**Dataset content**
□ □ □ □
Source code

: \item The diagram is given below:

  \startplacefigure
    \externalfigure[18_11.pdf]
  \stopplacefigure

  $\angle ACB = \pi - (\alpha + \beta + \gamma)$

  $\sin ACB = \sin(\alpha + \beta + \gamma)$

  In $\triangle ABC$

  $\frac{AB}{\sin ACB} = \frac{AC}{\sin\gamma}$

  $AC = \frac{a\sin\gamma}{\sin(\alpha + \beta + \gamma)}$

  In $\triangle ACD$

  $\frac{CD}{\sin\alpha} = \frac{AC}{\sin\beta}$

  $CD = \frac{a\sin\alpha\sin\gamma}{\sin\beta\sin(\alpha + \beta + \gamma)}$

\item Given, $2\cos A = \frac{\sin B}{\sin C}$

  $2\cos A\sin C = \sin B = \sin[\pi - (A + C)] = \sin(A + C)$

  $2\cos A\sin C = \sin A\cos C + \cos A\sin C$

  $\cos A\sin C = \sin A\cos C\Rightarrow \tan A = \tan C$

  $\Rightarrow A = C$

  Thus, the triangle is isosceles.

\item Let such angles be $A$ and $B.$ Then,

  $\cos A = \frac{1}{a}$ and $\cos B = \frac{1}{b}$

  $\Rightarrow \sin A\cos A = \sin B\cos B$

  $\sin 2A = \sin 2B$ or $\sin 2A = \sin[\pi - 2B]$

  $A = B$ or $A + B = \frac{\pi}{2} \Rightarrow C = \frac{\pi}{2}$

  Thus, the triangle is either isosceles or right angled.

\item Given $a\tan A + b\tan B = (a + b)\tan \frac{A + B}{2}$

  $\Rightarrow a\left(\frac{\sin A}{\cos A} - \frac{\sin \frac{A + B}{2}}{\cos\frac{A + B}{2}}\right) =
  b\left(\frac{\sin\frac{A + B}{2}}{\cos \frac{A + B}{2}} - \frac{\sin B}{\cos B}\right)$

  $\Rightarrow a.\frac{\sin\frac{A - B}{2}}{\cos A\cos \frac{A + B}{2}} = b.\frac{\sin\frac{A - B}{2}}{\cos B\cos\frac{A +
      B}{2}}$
□ □ □ □
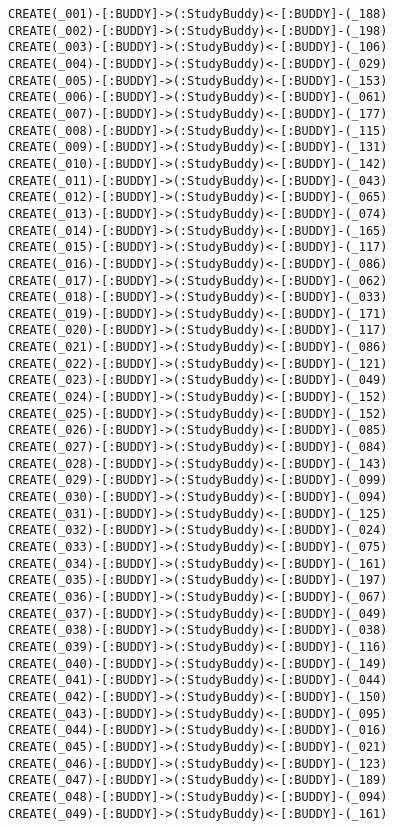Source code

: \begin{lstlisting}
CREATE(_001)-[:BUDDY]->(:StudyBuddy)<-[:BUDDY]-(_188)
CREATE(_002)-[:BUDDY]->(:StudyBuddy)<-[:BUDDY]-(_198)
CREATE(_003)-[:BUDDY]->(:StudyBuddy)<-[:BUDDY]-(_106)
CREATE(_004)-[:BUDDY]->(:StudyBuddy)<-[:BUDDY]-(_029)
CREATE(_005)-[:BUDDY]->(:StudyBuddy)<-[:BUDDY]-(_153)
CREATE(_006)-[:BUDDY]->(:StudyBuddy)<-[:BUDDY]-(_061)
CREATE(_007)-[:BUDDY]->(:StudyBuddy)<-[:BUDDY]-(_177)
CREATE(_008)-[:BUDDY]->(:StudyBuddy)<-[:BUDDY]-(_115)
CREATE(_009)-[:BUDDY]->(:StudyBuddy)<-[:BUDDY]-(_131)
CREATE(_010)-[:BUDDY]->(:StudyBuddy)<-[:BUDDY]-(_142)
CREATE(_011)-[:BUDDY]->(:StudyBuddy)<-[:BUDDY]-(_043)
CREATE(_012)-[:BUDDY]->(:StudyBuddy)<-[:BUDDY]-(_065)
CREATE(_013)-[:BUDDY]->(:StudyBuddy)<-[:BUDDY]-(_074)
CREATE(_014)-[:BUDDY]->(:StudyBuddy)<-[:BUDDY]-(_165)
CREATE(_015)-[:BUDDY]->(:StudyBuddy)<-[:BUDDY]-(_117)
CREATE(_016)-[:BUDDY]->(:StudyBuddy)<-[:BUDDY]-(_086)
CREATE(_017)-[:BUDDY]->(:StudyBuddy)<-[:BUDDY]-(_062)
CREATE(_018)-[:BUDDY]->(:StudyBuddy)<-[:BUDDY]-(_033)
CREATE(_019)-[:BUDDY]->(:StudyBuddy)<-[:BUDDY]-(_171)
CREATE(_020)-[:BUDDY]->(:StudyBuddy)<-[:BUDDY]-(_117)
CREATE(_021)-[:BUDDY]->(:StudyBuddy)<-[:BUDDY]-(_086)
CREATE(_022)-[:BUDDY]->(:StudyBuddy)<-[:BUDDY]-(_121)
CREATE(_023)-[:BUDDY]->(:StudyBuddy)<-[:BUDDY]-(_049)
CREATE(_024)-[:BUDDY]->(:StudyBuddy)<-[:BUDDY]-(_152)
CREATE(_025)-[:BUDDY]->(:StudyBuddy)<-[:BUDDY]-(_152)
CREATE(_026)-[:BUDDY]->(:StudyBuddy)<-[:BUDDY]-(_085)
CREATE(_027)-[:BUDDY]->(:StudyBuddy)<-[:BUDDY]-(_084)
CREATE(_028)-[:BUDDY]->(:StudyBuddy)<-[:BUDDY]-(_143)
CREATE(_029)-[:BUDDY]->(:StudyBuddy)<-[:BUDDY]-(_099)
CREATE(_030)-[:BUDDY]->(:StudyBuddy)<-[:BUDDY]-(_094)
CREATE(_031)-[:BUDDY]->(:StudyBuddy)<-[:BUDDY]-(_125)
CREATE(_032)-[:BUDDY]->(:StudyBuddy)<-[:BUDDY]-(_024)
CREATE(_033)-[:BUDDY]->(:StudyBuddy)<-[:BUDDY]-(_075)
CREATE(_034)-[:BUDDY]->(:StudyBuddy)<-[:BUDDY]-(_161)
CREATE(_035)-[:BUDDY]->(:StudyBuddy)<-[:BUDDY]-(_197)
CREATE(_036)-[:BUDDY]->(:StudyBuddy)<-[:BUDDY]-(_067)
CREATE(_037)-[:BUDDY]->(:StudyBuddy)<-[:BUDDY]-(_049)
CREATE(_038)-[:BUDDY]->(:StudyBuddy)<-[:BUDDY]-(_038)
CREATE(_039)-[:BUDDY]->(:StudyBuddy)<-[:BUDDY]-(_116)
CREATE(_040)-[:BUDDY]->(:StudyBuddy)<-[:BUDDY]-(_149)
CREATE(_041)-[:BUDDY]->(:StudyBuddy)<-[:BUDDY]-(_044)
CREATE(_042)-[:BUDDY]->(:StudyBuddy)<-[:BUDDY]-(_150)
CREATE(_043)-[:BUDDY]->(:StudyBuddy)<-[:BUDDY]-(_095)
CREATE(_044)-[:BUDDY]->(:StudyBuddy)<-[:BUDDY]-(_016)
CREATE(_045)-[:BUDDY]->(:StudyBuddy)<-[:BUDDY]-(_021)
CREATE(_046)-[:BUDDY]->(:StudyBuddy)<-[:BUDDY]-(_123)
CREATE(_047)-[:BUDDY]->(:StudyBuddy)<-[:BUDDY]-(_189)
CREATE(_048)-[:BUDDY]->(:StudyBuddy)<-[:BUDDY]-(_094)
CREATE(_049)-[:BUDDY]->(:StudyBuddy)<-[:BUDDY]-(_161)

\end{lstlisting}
□ □ □ □
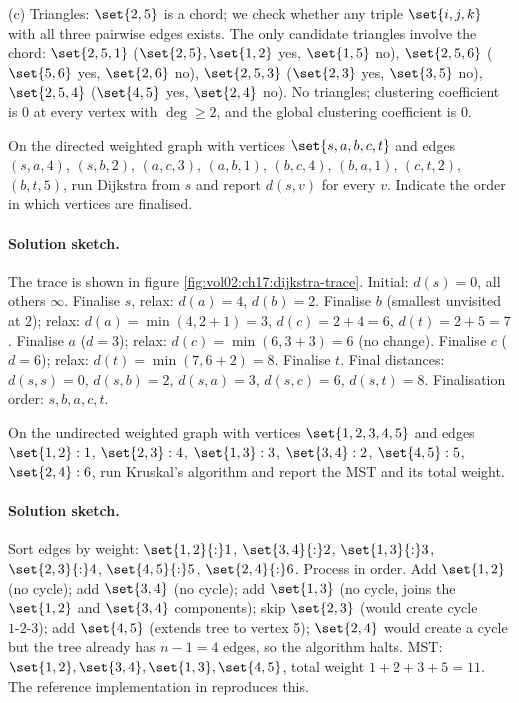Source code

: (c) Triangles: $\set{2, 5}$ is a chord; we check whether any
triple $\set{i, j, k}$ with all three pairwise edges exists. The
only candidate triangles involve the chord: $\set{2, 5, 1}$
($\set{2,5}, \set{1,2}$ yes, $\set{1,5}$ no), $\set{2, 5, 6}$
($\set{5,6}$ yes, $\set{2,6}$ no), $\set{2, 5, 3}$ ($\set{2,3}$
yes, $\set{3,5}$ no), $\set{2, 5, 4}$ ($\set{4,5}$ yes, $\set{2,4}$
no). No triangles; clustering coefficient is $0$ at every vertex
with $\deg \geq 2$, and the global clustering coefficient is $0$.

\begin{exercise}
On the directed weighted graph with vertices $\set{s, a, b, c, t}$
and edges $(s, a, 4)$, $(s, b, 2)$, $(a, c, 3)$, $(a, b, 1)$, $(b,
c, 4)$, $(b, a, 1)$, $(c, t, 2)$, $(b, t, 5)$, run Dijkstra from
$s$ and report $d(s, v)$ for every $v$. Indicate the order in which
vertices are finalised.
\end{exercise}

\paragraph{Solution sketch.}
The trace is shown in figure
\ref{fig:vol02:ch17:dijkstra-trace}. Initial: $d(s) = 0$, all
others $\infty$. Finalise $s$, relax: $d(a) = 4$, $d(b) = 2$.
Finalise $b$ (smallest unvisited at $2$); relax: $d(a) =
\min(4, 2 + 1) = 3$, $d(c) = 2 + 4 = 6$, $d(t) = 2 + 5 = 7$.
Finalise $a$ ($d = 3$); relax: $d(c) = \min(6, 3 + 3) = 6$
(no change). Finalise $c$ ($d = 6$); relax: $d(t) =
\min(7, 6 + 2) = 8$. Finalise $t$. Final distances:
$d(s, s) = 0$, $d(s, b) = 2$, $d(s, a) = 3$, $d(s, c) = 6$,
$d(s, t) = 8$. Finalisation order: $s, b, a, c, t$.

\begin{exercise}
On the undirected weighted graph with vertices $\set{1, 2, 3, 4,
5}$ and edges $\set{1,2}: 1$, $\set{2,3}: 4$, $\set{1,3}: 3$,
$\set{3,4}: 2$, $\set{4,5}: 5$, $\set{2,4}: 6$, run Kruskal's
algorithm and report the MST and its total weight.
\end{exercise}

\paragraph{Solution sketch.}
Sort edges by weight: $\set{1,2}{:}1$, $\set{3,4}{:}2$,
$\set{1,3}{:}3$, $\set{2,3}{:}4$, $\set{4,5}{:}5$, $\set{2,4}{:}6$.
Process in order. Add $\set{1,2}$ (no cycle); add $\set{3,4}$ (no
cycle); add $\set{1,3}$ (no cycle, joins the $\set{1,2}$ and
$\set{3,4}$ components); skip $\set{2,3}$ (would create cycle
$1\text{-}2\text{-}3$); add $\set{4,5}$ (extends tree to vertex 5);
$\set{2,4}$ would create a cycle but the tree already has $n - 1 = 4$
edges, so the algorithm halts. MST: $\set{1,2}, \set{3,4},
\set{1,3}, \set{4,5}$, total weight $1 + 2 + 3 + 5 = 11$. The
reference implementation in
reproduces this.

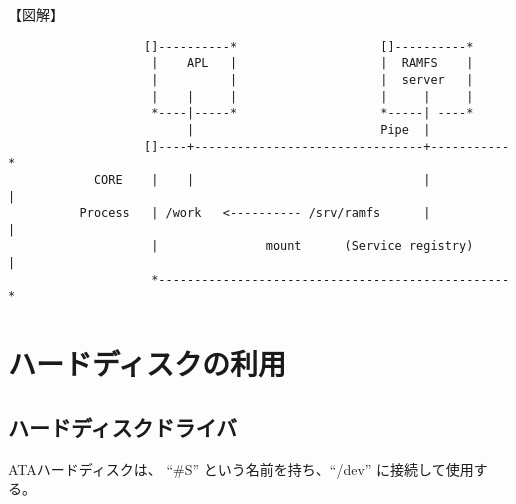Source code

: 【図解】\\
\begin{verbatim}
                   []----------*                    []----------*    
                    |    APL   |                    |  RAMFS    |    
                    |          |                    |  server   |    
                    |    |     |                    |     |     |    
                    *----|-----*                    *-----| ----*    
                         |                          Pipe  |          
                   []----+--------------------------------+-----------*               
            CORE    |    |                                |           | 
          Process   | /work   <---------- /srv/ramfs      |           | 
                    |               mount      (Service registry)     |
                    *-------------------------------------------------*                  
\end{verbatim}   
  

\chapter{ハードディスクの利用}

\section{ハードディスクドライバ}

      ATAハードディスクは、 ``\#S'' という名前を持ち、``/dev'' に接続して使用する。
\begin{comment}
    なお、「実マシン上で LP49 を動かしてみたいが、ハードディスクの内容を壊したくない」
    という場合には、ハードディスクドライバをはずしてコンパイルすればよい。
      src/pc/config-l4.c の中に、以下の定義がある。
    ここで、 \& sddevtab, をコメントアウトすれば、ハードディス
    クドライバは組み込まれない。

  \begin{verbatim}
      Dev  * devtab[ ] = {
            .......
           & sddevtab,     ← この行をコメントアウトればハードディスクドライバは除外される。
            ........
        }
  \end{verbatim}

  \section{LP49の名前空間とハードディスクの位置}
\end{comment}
□ □ □ □
**Work required**
The required answer is the run of lines above, starting at the line with "6$, $d(t) = 2 + 5 = 7$." and ending at the line with "(would create cycle", reproduced exactly with both ends.

**Completed exercise**
\min(4, 2 + 1) = 3$, $d(c) = 2 + 4 = 6$, $d(t) = 2 + 5 = 7$.
Finalise $a$ ($d = 3$); relax: $d(c) = \min(6, 3 + 3) = 6$
(no change). Finalise $c$ ($d = 6$); relax: $d(t) =
\min(7, 6 + 2) = 8$. Finalise $t$. Final distances:
$d(s, s) = 0$, $d(s, b) = 2$, $d(s, a) = 3$, $d(s, c) = 6$,
$d(s, t) = 8$. Finalisation order: $s, b, a, c, t$.

\begin{exercise}
On the undirected weighted graph with vertices $\set{1, 2, 3, 4,
5}$ and edges $\set{1,2}: 1$, $\set{2,3}: 4$, $\set{1,3}: 3$,
$\set{3,4}: 2$, $\set{4,5}: 5$, $\set{2,4}: 6$, run Kruskal's
algorithm and report the MST and its total weight.
\end{exercise}

\paragraph{Solution sketch.}
Sort edges by weight: $\set{1,2}{:}1$, $\set{3,4}{:}2$,
$\set{1,3}{:}3$, $\set{2,3}{:}4$, $\set{4,5}{:}5$, $\set{2,4}{:}6$.
Process in order. Add $\set{1,2}$ (no cycle); add $\set{3,4}$ (no
cycle); add $\set{1,3}$ (no cycle, joins the $\set{1,2}$ and
$\set{3,4}$ components); skip $\set{2,3}$ (would create cycle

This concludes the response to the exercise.